Records to use:
/---

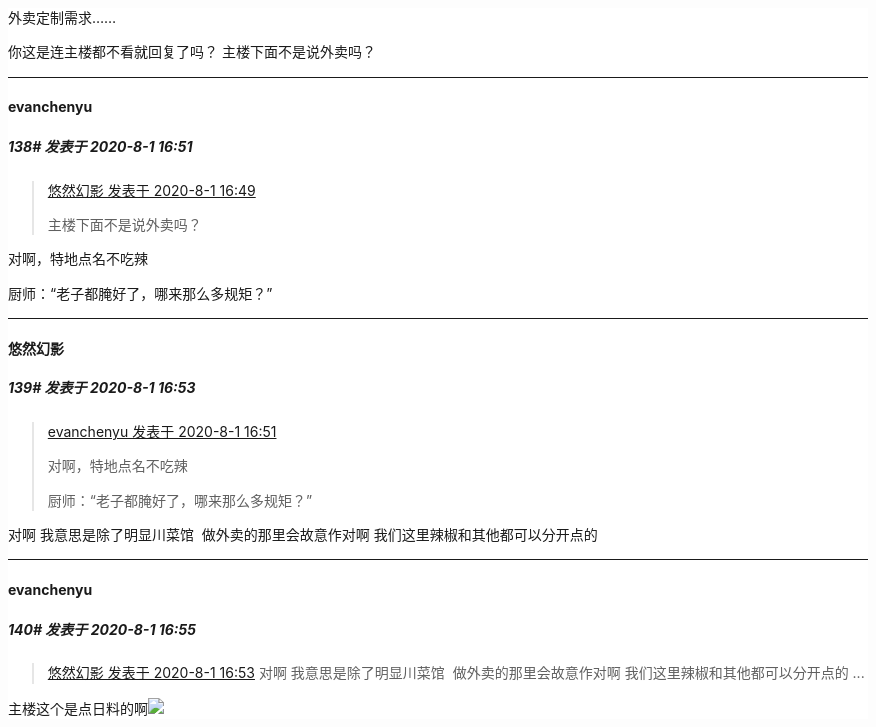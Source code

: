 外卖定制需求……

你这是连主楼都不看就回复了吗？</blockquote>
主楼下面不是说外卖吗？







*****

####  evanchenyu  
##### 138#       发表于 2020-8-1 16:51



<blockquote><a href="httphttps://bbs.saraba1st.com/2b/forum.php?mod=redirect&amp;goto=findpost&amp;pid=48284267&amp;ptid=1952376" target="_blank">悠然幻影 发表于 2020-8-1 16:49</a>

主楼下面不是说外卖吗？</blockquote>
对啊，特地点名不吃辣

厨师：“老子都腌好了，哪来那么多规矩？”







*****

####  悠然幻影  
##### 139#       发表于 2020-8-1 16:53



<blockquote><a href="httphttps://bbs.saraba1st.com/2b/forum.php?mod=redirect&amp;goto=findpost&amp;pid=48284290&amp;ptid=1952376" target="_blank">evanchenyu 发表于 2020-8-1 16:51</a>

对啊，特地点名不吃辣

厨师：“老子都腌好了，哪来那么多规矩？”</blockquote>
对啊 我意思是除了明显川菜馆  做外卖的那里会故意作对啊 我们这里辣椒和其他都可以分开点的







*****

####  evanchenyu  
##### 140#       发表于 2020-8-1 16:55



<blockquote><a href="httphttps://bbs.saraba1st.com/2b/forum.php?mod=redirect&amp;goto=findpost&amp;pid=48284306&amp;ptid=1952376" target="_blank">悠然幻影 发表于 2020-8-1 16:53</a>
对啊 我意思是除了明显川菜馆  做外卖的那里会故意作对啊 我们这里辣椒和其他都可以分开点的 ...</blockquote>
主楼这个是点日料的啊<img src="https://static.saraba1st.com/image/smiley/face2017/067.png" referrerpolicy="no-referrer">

\---
/---

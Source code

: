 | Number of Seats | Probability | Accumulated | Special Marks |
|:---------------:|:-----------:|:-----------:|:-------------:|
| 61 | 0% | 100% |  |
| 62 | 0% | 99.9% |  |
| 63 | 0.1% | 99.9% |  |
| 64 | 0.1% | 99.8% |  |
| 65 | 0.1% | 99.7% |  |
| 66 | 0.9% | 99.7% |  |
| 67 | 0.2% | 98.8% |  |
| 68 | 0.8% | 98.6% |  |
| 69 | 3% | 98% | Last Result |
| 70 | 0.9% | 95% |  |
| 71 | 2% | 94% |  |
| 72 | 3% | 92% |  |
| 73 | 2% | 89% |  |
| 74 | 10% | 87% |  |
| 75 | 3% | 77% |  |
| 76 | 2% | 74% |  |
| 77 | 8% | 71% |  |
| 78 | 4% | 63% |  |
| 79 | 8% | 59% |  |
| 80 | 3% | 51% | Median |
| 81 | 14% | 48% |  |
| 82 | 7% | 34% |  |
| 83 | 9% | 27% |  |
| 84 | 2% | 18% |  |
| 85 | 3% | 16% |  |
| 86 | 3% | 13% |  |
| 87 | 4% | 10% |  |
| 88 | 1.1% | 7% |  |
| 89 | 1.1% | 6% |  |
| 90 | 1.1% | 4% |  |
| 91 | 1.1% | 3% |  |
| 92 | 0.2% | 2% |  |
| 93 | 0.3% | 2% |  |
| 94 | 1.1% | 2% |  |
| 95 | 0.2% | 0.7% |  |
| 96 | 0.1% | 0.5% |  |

\---

Task brief:
Would you print exactly and only the lines of the material above that run from the line with "82 | 7% | 34%" through the line with "96 | 0.1% | 0.5%", both included?

Written response:
| 82 | 7% | 34% |  |
| 83 | 9% | 27% |  |
| 84 | 2% | 18% |  |
| 85 | 3% | 16% |  |
| 86 | 3% | 13% |  |
| 87 | 4% | 10% |  |
| 88 | 1.1% | 7% |  |
| 89 | 1.1% | 6% |  |
| 90 | 1.1% | 4% |  |
| 91 | 1.1% | 3% |  |
| 92 | 0.2% | 2% |  |
| 93 | 0.3% | 2% |  |
| 94 | 1.1% | 2% |  |
| 95 | 0.2% | 0.7% |  |
| 96 | 0.1% | 0.5% |  |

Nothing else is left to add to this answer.